This dream is from Firequeen, who recently published
Dream Diary of a White Witch. As usual with dreams contributed to this blog, I will interpret Firequeen's dream as if it were one of my own
Firequeen's Dream: I dreamed I went to a large house where I met a man. I felt very drawn to this man and we sat and relaxed and talked a long time. We sat close together and I felt sexually attracted to him. He was talking in an authoritative way and said ‘We must get you a car, a red one’. I said that would be nice but I had never learned to drive. He said that was not a problem as he would teach me.
Then it was next morning but there was nothing in the dream concerning the night, where I had spent it, whether with this man or not.
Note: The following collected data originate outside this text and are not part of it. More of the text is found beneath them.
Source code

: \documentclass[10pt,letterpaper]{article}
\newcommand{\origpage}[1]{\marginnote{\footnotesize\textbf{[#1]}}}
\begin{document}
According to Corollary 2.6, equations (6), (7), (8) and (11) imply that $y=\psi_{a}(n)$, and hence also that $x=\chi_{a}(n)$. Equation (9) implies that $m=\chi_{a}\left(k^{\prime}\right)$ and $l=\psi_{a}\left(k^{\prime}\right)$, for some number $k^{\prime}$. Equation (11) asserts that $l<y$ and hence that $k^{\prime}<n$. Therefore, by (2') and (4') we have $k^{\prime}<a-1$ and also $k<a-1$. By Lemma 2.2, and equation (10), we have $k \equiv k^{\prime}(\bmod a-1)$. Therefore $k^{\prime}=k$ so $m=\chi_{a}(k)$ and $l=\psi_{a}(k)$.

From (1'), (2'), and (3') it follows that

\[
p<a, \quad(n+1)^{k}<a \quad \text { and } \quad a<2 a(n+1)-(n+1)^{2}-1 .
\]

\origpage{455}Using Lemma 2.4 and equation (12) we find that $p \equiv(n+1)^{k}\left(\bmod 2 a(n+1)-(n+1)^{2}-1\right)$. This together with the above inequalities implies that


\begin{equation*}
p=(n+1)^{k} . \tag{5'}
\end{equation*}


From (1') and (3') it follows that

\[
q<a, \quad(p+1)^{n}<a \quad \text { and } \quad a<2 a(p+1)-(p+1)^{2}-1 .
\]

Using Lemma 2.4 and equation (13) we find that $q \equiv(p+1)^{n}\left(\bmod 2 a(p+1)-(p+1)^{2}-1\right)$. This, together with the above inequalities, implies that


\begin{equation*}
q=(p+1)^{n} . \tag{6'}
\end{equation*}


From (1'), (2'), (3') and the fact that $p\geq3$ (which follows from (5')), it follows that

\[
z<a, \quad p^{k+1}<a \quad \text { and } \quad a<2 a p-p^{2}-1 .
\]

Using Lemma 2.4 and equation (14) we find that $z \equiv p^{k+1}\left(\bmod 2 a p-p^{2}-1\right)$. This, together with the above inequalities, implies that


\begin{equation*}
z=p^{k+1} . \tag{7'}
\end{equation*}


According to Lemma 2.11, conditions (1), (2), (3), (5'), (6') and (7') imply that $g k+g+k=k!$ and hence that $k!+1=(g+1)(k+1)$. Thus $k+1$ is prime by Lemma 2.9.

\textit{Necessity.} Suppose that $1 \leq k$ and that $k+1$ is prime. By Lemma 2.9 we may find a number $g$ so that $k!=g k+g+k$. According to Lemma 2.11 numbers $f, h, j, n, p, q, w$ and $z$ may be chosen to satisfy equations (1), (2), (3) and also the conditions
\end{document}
I was getting ready to leave the house to go to work, but it was filling up with other people who were all coming there to see the man or to do business with him. It seemed that he was an important person and some of what he did was directing films, so he had to see everyone and tell them what to do. He was very busy, with this and other things.
I began to feel left out of this side of his life, and wondered what was going on. When I wanted to speak to him it was not possible, he was too busy. Then someone unseen (or a Voice) told me that this was my house and that he was taking it over, and that I should not allow this to happen, it was foolish of me.
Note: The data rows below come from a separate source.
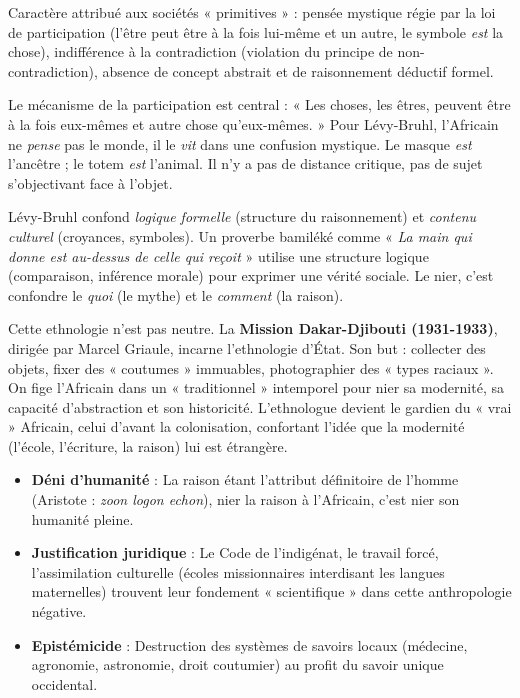 \documentclass[11pt]{article}
\newcommand{\cle}[1]{{\popxbold\color{popdark}#1}}
\begin{document}
\begin{definition}
Caractère attribué aux sociétés « primitives » : pensée mystique régie par la \cle{loi de participation} (l'être peut être à la fois lui-même et un autre, le symbole \emph{est} la chose), indifférence à la contradiction (violation du principe de non-contradiction), absence de concept abstrait et de raisonnement déductif formel.
\end{definition}

\noindent Le mécanisme de la \cle{participation} est central : « Les choses, les êtres, peuvent être à la fois eux-mêmes et autre chose qu'eux-mêmes. » Pour Lévy-Bruhl, l'Africain ne \emph{pense} pas le monde, il le \emph{vit} dans une confusion mystique. Le masque \emph{est} l'ancêtre ; le totem \emph{est} l'animal. Il n'y a pas de distance critique, pas de sujet s'objectivant face à l'objet.

\begin{attention}
Lévy-Bruhl confond \emph{logique formelle} (structure du raisonnement) et \emph{contenu culturel} (croyances, symboles). Un proverbe bamiléké comme « \emph{La main qui donne est au-dessus de celle qui reçoit} » utilise une structure logique (comparaison, inférence morale) pour exprimer une vérité sociale. Le nier, c'est confondre le \emph{quoi} (le mythe) et le \emph{comment} (la raison).
\end{attention}

\noindent Cette ethnologie n'est pas neutre. La \textbf{Mission Dakar-Djibouti (1931-1933)}, dirigée par Marcel Griaule, incarne l'ethnologie d'État. Son but : collecter des objets, fixer des « coutumes » immuables, photographier des « types raciaux ». On fige l'Africain dans un « traditionnel » intemporel pour nier sa modernité, sa capacité d'abstraction et son historicité. L'ethnologue devient le gardien du « vrai » Africain, celui d'avant la colonisation, confortant l'idée que la modernité (l'école, l'écriture, la raison) lui est étrangère.

\begin{aretenir}
\begin{itemize}
    \item \textbf{Déni d'humanité} : La raison étant l'attribut définitoire de l'homme (Aristote : \emph{zoon logon echon}), nier la raison à l'Africain, c'est nier son humanité pleine.
    \item \textbf{Justification juridique} : Le Code de l'indigénat, le travail forcé, l'assimilation culturelle (écoles missionnaires interdisant les langues maternelles) trouvent leur fondement « scientifique » dans cette anthropologie négative.
    \item \textbf{Epistémicide} : Destruction des systèmes de savoirs locaux (médecine, agronomie, astronomie, droit coutumier) au profit du savoir unique occidental.
\end{itemize}
\end{aretenir}
\end{document}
But inside I had this wonderful feeling like when you are tremendously in love and all you want is to be with the other person, and I knew this was worth anything, any sacrifice, because it is the most marvelous feeling in the world, which money can’t buy. And I woke up with the feeling, the urge, the longing for this person still with me, and I felt its full force.
And now I cannot even remember what it was like, I cannot call up the memory of that emotion. I only know I felt it once again, as I must have felt it in the past. Only it is long gone.
Carla's thoughts: In this dream the house represents me, and the man I meet there is a part of myself that I haven't integrated. Jung tells us that a sexual encounter in a dream can be a conjunctio, a coming together of two aspects of the Self that have been alienated. My attraction to this man indicates that I am getting ready to accept this strong, engaged, authoritative part of myself. When he offers me a vibrant red car, my animus is offering me a new zest for life. Since a car represents our way of negotiating the road of life, when I tell him that I have not learned to drive I am expressing my fear that I am unable to actuate my life. But this unrecognized part of me is not afraid at all; he will teach me.
In the second and third paragraphs of the dream I begin to see why I have resisted accepting this animus figure as part of myself. The man is very busy and must lead and direct a lot of people. If I completely accept this role, I feel that I am taking on a burdensome amount of responsibility. As I become so busy supervising others and working in the outside world (the realm of the animus) I feel I am losing the other part of myself, the the spiritual place where I customarily live. I don 't want the strong, directive part of me to take over at the expense of the more sensitive, intuitive part.
In spite of my conflicted feelings, my longing in the final paragraph of the dream tells me that I want to make room for this emerging part of me—the part that leads and is in charge, the part that enjoys driving the red car. My animus is generating excitement in me and uniting with him will give me renewed passion for life. With this dream my unconscious tells me that at this point in my life I am able to unify and balance what have been, until now, sparring aspects of my psyche.